What is required
All of the entries must be output exactly as they are.

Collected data
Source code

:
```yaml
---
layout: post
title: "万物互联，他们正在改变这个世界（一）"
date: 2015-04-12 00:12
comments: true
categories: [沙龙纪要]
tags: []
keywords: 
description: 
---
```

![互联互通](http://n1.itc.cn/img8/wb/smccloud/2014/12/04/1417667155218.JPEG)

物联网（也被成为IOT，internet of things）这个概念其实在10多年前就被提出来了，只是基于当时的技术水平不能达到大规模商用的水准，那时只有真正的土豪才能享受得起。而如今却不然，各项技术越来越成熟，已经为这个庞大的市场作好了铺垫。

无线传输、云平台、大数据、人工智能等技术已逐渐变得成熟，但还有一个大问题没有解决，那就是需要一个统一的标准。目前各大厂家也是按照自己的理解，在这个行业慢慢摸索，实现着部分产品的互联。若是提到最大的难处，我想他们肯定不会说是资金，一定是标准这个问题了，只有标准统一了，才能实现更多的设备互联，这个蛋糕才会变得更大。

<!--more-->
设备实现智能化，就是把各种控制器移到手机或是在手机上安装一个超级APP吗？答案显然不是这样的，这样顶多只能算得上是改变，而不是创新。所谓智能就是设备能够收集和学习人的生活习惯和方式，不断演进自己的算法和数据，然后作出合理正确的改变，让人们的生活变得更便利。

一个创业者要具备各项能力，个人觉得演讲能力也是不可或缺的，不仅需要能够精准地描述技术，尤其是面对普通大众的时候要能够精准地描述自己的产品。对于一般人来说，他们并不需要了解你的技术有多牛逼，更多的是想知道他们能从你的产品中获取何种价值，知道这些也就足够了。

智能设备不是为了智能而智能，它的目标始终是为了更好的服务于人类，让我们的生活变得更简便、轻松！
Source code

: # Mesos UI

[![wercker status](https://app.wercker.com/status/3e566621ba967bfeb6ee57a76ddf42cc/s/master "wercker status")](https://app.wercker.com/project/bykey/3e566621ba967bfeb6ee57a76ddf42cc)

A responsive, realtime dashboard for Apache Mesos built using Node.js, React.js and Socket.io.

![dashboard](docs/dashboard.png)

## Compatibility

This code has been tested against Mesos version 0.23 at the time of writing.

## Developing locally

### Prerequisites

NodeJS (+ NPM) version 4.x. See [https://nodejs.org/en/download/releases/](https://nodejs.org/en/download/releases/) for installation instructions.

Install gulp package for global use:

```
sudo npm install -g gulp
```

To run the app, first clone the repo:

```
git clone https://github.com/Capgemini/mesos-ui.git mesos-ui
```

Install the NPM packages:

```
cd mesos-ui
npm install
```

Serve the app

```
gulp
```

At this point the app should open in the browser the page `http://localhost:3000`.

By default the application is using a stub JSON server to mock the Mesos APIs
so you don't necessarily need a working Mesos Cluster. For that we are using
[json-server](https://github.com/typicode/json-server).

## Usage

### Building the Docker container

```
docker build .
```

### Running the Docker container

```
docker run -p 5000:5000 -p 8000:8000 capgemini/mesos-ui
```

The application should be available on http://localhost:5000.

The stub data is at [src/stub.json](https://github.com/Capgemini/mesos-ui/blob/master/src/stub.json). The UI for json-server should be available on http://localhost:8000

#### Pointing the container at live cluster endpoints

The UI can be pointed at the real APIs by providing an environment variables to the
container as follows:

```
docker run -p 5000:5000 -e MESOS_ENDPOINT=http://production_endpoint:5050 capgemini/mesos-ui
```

Written solution
Source code

:
```yaml
---
layout: post
title: "万物互联，他们正在改变这个世界（一）"
date: 2015-04-12 00:12
comments: true
categories: [沙龙纪要]
tags: []
keywords: 
description: 
---
```

![互联互通](http://n1.itc.cn/img8/wb/smccloud/2014/12/04/1417667155218.JPEG)

物联网（也被成为IOT，internet of things）这个概念其实在10多年前就被提出来了，只是基于当时的技术水平不能达到大规模商用的水准，那时只有真正的土豪才能享受得起。而如今却不然，各项技术越来越成熟，已经为这个庞大的市场作好了铺垫。

无线传输、云平台、大数据、人工智能等技术已逐渐变得成熟，但还有一个大问题没有解决，那就是需要一个统一的标准。目前各大厂家也是按照自己的理解，在这个行业慢慢摸索，实现着部分产品的互联。若是提到最大的难处，我想他们肯定不会说是资金，一定是标准这个问题了，只有标准统一了，才能实现更多的设备互联，这个蛋糕才会变得更大。

<!--more-->
设备实现智能化，就是把各种控制器移到手机或是在手机上安装一个超级APP吗？答案显然不是这样的，这样顶多只能算得上是改变，而不是创新。所谓智能就是设备能够收集和学习人的生活习惯和方式，不断演进自己的算法和数据，然后作出合理正确的改变，让人们的生活变得更便利。

一个创业者要具备各项能力，个人觉得演讲能力也是不可或缺的，不仅需要能够精准地描述技术，尤其是面对普通大众的时候要能够精准地描述自己的产品。对于一般人来说，他们并不需要了解你的技术有多牛逼，更多的是想知道他们能从你的产品中获取何种价值，知道这些也就足够了。

智能设备不是为了智能而智能，它的目标始终是为了更好的服务于人类，让我们的生活变得更简便、轻松！
Source code

: # Mesos UI

[![wercker status](https://app.wercker.com/status/3e566621ba967bfeb6ee57a76ddf42cc/s/master "wercker status")](https://app.wercker.com/project/bykey/3e566621ba967bfeb6ee57a76ddf42cc)

A responsive, realtime dashboard for Apache Mesos built using Node.js, React.js and Socket.io.

![dashboard](docs/dashboard.png)

## Compatibility

This code has been tested against Mesos version 0.23 at the time of writing.

## Developing locally

### Prerequisites

NodeJS (+ NPM) version 4.x. See [https://nodejs.org/en/download/releases/](https://nodejs.org/en/download/releases/) for installation instructions.

Install gulp package for global use:

```
sudo npm install -g gulp
```

To run the app, first clone the repo:

```
git clone https://github.com/Capgemini/mesos-ui.git mesos-ui
```

Install the NPM packages:

```
cd mesos-ui
npm install
```

Serve the app

```
gulp
```

At this point the app should open in the browser the page `http://localhost:3000`.

By default the application is using a stub JSON server to mock the Mesos APIs
so you don't necessarily need a working Mesos Cluster. For that we are using
[json-server](https://github.com/typicode/json-server).

## Usage

### Building the Docker container

```
docker build .
```

### Running the Docker container

```
docker run -p 5000:5000 -p 8000:8000 capgemini/mesos-ui
```

The application should be available on http://localhost:5000.

The stub data is at [src/stub.json](https://github.com/Capgemini/mesos-ui/blob/master/src/stub.json). The UI for json-server should be available on http://localhost:8000

#### Pointing the container at live cluster endpoints

The UI can be pointed at the real APIs by providing an environment variables to the
container as follows:

```
docker run -p 5000:5000 -e MESOS_ENDPOINT=http://production_endpoint:5050 capgemini/mesos-ui
```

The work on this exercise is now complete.